Djameel Soobadar, directeur de myscoreai, rappelle que les assistants d’IA générative sont omniprésents, intégrés dans la plupart des applications mobiles comme WhatsApp ou Meta. Cependant, ces outils n’ont pas pour vocation d’encadrer un élève ni de l’accompagner dans le développement de sa pensée critique et créative.
La nouvelle version de myscoreai.com propose une IA en mode agentique, conçue pour faciliter la prise en charge des tâches répétitives du quotidien des enseignants, des responsables d’établissement et des parents. Objectif : soutenir la prise de décision, rendre la gestion administrative plus efficace et améliorer l’expérience de l’élève comme celle de l’enseignant.
Ces agents IA prennent en charge :
- l’accompagnement à l’évaluation (préremplissage des bulletins scolaires)
- l’organisation du remplacement des enseignants absents, l’optimisation des emplois du temps
- le suivi en temps réel des performances des élèves.
Ils vont plus loin en proposant des plans d’action individualisés pour chaque enfant, selon ses résultats académiques, ses comportements, sa discipline et son assiduité.

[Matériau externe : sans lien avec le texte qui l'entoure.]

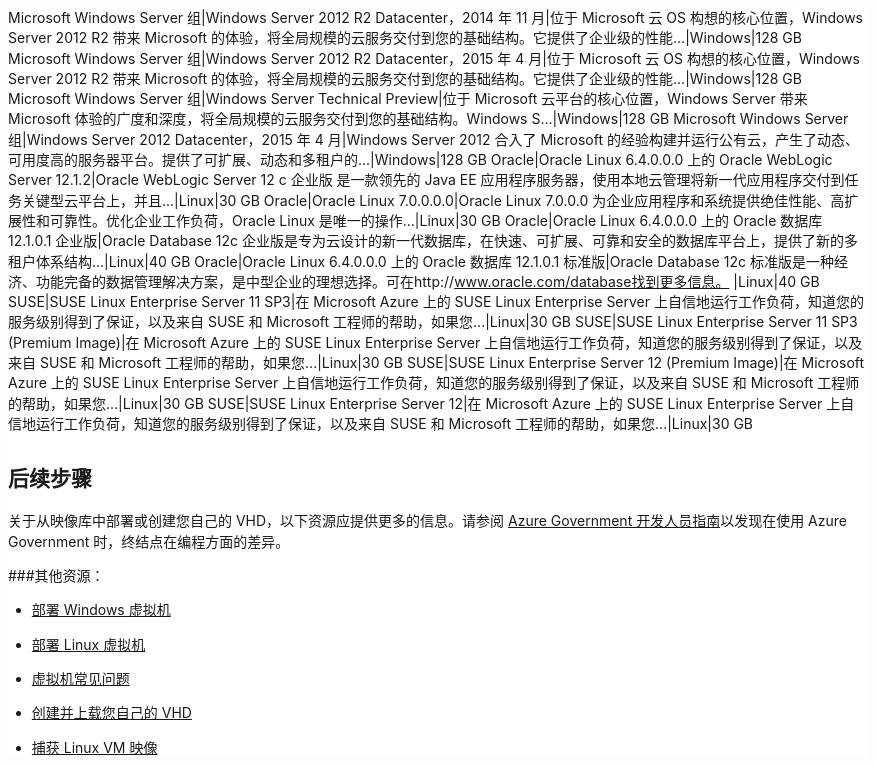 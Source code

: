 Microsoft Windows Server 组|Windows Server 2012 R2 Datacenter，2014 年 11 月|位于 Microsoft 云 OS 构想的核心位置，Windows Server 2012 R2 带来 Microsoft 的体验，将全局规模的云服务交付到您的基础结构。它提供了企业级的性能...|Windows|128 GB
Microsoft Windows Server 组|Windows Server 2012 R2 Datacenter，2015 年 4 月|位于 Microsoft 云 OS 构想的核心位置，Windows Server 2012 R2 带来 Microsoft 的体验，将全局规模的云服务交付到您的基础结构。它提供了企业级的性能...|Windows|128 GB
Microsoft Windows Server 组|Windows Server Technical Preview|位于 Microsoft 云平台的核心位置，Windows Server 带来 Microsoft 体验的广度和深度，将全局规模的云服务交付到您的基础结构。Windows S...|Windows|128 GB
Microsoft Windows Server 组|Windows Server 2012 Datacenter，2015 年 4 月|Windows Server 2012 合入了 Microsoft 的经验构建并运行公有云，产生了动态、可用度高的服务器平台。提供了可扩展、动态和多租户的...|Windows|128 GB
Oracle|Oracle Linux 6.4.0.0.0 上的 Oracle WebLogic Server 12.1.2|Oracle WebLogic Server 12 c 企业版 是一款领先的 Java EE 应用程序服务器，使用本地云管理将新一代应用程序交付到任务关键型云平台上，并且...|Linux|30 GB
Oracle|Oracle Linux 7.0.0.0.0|Oracle Linux 7.0.0.0 为企业应用程序和系统提供绝佳性能、高扩展性和可靠性。优化企业工作负荷，Oracle Linux 是唯一的操作...|Linux|30 GB
Oracle|Oracle Linux 6.4.0.0.0 上的 Oracle 数据库 12.1.0.1 企业版|Oracle Database 12c 企业版是专为云设计的新一代数据库，在快速、可扩展、可靠和安全的数据库平台上，提供了新的多租户体系结构...|Linux|40 GB
Oracle|Oracle Linux 6.4.0.0.0 上的 Oracle 数据库 12.1.0.1 标准版|Oracle Database 12c 标准版是一种经济、功能完备的数据管理解决方案，是中型企业的理想选择。可在http://www.oracle.com/database找到更多信息。 |Linux|40 GB
SUSE|SUSE Linux Enterprise Server 11 SP3|在 Microsoft Azure 上的 SUSE Linux Enterprise Server 上自信地运行工作负荷，知道您的服务级别得到了保证，以及来自 SUSE 和 Microsoft 工程师的帮助，如果您...|Linux|30 GB
SUSE|SUSE Linux Enterprise Server 11 SP3 (Premium Image)|在 Microsoft Azure 上的 SUSE Linux Enterprise Server 上自信地运行工作负荷，知道您的服务级别得到了保证，以及来自 SUSE 和 Microsoft 工程师的帮助，如果您...|Linux|30 GB
SUSE|SUSE Linux Enterprise Server 12 (Premium Image)|在 Microsoft Azure 上的 SUSE Linux Enterprise Server 上自信地运行工作负荷，知道您的服务级别得到了保证，以及来自 SUSE 和 Microsoft 工程师的帮助，如果您...|Linux|30 GB
SUSE|SUSE Linux Enterprise Server 12|在 Microsoft Azure 上的 SUSE Linux Enterprise Server 上自信地运行工作负荷，知道您的服务级别得到了保证，以及来自 SUSE 和 Microsoft 工程师的帮助，如果您...|Linux|30 GB



## <a name="next"></a>后续步骤

关于从映像库中部署或创建您自己的 VHD，以下资源应提供更多的信息。请参阅 <a href="../azure-government-developer-guide">Azure Government 开发人员指南</a>以发现在使用 Azure Government 时，终结点在编程方面的差异。

###其他资源： 

- [部署 Windows 虚拟机](/documentation/articles/virtual-machines/virtual-machines-windows-tutorial)

- [部署 Linux 虚拟机](/documentation/articles/virtual-machines/virtual-machines-linux-tutorial)

- [虚拟机常见问题](http://msdn.microsoft.com/zh-cn/library/azure/dn683781.aspx)

- [创建并上载您自己的 VHD](../virtual-machines-create-upload-vhd-windows-server/)

- [捕获 Linux VM 映像](/documentation/articles/virtual-machines/virtual-machines-linux-capture-image)








[1]: ./media/azure-government-developer-guide/publisherguide.png
[2]: ./media/azure-government-overview/azure-gov-overview.jpg


[Link 1 to another www.windowsazure.cn documentation topic]: /documentation/articles/virtual-machines-windows-tutorial
[Link 2 to another www.windowsazure.cn documentation topic]: /documentation/articles/web-sites-custom-domain-name
[Link 3 to another www.windowsazure.cn documentation topic]: /documentation/articles/storage-whatis-account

Myscore travaille également sur des problématiques pédagogiques comme l’amélioration de la lecture, dans un cadre strictement sécurisé. Un assistant IA dédié à la littérature permet aux élèves de dialoguer avec des personnages littéraires, qui reprennent « vie » et interagissent comme des êtres humains. La lecture traditionnelle, faite de textes et d’images, se transforme en expérience interactive : échanges, sons, vidéos, émotions sensorielles.
Cette approche vise à limiter le risque d’effondrement intellectuel lié à la baisse de motivation face à des apprentissages exigeants, alors que l’IA les maîtrise en quelques secondes. « Il n’y a pas de régression pédagogique si l’IA reste un outil d’accompagnement et ne prend pas en charge la réflexion, la pensée critique et la production intellectuelle des élèves », dit Djameel Soobadar.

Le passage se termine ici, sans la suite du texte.